### PROBLEM DESCRIPTION
Search the lines of the records for the word "then", and copy every line that has it.

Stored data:
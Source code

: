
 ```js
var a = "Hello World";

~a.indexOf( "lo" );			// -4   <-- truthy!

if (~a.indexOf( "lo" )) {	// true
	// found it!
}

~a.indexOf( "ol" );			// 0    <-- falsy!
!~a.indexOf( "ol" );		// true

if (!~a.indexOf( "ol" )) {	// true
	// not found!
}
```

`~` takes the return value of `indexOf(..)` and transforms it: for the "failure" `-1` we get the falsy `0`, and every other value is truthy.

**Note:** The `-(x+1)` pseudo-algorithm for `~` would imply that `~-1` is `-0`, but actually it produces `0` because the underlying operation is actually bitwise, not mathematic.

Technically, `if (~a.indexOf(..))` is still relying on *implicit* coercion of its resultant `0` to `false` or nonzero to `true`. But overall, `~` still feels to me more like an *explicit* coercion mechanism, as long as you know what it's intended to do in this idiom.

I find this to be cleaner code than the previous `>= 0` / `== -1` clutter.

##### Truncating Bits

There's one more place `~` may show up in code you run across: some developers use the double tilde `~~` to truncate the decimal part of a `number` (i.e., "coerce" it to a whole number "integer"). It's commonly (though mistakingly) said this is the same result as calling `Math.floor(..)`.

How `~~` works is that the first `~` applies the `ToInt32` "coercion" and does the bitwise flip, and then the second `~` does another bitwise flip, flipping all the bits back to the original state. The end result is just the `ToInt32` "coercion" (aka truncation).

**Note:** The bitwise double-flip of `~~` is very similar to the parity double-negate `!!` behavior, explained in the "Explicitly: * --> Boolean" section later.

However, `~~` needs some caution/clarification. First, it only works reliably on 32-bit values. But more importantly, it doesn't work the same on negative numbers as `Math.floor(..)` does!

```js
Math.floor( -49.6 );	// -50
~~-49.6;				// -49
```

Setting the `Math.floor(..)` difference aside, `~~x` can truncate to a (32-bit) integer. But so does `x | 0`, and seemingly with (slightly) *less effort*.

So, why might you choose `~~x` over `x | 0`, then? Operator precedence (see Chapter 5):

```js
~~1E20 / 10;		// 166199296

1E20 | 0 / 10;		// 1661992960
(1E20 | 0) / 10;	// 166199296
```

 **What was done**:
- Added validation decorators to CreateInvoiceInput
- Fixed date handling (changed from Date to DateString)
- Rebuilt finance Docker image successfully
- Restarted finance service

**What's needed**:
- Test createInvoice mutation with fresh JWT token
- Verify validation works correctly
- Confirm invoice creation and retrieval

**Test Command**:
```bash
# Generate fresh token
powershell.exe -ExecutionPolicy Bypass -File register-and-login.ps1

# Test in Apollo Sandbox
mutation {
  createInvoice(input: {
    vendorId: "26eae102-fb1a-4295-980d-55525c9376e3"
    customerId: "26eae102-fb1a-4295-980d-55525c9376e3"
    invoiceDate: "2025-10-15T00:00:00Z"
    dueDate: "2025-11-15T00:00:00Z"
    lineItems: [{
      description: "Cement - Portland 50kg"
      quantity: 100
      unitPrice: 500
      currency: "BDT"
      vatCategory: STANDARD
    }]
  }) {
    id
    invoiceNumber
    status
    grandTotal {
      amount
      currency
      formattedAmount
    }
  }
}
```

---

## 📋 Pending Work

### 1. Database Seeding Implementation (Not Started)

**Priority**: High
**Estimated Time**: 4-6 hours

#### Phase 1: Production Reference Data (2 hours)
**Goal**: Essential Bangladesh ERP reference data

### TASK OUTPUT
How `~~` works is that the first `~` applies the `ToInt32` "coercion" and does the bitwise flip, and then the second `~` does another bitwise flip, flipping all the bits back to the original state. The end result is just the `ToInt32` "coercion" (aka truncation).
So, why might you choose `~~x` over `x | 0`, then? Operator precedence (see Chapter 5):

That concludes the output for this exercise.